**BRIEF:**
Note each line in the data holding the string "snake" and report it.

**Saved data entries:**
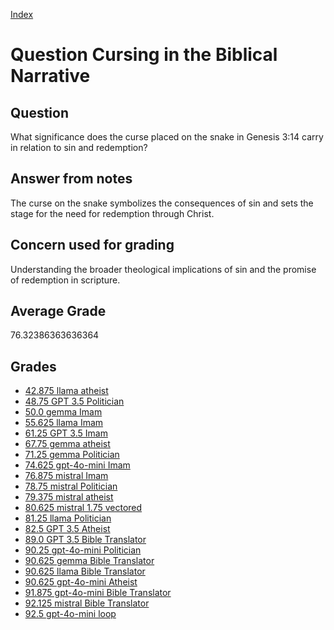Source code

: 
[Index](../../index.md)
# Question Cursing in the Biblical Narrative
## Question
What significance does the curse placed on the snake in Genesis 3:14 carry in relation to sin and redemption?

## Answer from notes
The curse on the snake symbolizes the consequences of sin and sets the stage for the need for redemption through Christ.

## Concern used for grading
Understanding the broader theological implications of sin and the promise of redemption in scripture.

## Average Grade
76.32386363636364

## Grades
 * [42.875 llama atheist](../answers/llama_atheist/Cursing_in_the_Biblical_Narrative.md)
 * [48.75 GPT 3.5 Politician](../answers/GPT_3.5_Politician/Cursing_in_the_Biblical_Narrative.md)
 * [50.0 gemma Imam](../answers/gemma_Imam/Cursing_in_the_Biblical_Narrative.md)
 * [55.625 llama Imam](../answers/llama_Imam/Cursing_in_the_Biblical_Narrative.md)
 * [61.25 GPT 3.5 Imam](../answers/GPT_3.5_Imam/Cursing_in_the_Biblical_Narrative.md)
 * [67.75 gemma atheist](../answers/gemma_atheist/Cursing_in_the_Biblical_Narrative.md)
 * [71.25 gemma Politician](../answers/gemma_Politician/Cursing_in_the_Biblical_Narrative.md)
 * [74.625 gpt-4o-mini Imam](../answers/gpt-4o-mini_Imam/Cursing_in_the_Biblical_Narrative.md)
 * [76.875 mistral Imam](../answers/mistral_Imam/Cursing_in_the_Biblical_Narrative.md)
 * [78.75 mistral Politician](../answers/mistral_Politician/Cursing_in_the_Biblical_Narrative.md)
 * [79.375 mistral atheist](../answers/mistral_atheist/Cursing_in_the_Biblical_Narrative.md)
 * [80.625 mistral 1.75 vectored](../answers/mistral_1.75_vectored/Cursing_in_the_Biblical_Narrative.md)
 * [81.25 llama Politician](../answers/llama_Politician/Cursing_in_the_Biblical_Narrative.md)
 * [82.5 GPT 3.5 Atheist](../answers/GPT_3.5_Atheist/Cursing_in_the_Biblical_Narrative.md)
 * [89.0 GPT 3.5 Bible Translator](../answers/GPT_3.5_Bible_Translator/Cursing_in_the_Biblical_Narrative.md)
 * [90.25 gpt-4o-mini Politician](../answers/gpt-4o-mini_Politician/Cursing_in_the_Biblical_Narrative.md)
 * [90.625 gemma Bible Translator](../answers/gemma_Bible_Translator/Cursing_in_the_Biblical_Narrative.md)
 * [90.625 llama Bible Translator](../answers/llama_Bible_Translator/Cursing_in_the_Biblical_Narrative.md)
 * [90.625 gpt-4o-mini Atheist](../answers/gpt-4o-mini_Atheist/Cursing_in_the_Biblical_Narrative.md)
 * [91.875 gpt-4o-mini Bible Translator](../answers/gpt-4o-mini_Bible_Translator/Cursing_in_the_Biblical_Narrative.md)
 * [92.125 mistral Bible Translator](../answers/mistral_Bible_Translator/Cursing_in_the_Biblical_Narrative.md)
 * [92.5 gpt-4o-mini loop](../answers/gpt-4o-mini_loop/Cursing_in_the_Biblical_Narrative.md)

* * *

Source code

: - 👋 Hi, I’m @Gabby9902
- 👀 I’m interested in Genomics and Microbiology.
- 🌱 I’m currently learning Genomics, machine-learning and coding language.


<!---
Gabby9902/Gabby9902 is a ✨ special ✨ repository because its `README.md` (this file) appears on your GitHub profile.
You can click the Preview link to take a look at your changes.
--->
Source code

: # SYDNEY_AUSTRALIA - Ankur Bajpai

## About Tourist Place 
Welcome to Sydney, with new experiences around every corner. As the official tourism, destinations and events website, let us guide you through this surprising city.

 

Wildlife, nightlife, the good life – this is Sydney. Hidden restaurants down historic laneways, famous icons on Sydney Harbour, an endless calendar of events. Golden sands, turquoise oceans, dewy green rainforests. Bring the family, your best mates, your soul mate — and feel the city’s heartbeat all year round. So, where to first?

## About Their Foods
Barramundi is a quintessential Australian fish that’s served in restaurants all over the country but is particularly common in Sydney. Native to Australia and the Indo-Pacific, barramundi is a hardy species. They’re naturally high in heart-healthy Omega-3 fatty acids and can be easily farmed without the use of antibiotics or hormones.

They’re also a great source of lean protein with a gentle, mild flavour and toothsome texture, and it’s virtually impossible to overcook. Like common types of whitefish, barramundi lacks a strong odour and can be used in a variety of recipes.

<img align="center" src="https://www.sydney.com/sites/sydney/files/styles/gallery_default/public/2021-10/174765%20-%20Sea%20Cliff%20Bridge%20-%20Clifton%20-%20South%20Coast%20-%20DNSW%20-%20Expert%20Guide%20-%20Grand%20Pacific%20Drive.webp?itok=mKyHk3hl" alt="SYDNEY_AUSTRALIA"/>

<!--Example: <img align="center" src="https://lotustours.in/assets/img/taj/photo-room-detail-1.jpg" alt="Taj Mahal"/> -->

**ANSWER FOR THE TASK:**
What significance does the curse placed on the snake in Genesis 3:14 carry in relation to sin and redemption?
The curse on the snake symbolizes the consequences of sin and sets the stage for the need for redemption through Christ.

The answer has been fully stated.